Problem to solve: For the data below, please report each line where the word "contain" is found.

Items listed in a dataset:
* * * *

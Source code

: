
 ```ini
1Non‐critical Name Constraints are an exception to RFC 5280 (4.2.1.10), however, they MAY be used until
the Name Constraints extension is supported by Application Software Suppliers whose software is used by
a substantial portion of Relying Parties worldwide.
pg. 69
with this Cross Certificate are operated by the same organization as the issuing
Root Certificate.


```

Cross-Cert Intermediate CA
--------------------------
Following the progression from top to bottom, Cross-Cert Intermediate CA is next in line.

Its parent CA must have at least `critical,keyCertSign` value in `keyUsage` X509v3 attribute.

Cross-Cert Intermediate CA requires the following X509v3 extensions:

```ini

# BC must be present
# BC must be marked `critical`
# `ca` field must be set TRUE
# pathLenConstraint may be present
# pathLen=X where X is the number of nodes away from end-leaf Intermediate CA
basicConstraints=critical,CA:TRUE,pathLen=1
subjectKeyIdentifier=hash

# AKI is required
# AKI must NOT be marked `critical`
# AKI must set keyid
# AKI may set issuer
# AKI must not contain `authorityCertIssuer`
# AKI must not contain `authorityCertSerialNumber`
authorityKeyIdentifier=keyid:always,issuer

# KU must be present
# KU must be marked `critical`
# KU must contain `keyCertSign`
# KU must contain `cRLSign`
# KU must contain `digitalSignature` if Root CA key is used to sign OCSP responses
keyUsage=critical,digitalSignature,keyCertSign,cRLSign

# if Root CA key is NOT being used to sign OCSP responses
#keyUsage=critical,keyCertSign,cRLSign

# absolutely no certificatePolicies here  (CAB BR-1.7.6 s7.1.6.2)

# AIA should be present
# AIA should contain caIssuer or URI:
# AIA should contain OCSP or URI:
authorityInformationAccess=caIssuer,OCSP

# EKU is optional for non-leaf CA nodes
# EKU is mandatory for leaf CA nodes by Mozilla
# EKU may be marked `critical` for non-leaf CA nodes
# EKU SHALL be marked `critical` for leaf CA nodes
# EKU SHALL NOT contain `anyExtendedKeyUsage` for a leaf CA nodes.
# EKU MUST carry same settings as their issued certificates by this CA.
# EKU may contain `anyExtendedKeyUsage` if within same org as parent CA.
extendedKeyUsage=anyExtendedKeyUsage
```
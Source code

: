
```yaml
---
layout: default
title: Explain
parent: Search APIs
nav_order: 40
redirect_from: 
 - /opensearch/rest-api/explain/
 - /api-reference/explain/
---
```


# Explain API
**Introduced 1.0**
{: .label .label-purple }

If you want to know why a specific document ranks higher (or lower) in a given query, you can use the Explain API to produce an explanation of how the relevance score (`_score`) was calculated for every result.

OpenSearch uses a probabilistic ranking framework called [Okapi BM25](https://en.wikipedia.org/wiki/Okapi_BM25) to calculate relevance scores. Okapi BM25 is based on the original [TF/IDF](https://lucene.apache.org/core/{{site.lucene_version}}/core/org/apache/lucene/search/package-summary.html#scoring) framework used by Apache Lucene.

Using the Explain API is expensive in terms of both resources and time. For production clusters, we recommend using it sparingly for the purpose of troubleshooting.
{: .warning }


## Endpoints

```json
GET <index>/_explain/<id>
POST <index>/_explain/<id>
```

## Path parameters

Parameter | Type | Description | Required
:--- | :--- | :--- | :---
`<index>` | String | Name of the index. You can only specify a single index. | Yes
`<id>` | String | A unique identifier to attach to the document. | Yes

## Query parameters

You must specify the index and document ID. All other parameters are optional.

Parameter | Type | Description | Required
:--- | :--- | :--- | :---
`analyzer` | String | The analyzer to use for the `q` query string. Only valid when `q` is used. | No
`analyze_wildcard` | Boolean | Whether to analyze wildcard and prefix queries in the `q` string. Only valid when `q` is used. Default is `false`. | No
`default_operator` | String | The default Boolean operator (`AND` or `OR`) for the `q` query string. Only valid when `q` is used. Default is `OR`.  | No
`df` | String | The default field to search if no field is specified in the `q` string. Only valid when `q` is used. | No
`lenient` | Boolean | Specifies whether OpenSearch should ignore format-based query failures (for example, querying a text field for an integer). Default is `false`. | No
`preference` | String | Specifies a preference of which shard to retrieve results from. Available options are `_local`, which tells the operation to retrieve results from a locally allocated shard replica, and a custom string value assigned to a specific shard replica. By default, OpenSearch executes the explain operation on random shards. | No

* * * *

Response:
# AKI must not contain `authorityCertIssuer`
# AKI must not contain `authorityCertSerialNumber`
# KU must contain `keyCertSign`
# KU must contain `cRLSign`
# KU must contain `digitalSignature` if Root CA key is used to sign OCSP responses
# AIA should contain caIssuer or URI:
# AIA should contain OCSP or URI:
# EKU SHALL NOT contain `anyExtendedKeyUsage` for a leaf CA nodes.
# EKU may contain `anyExtendedKeyUsage` if within same org as parent CA.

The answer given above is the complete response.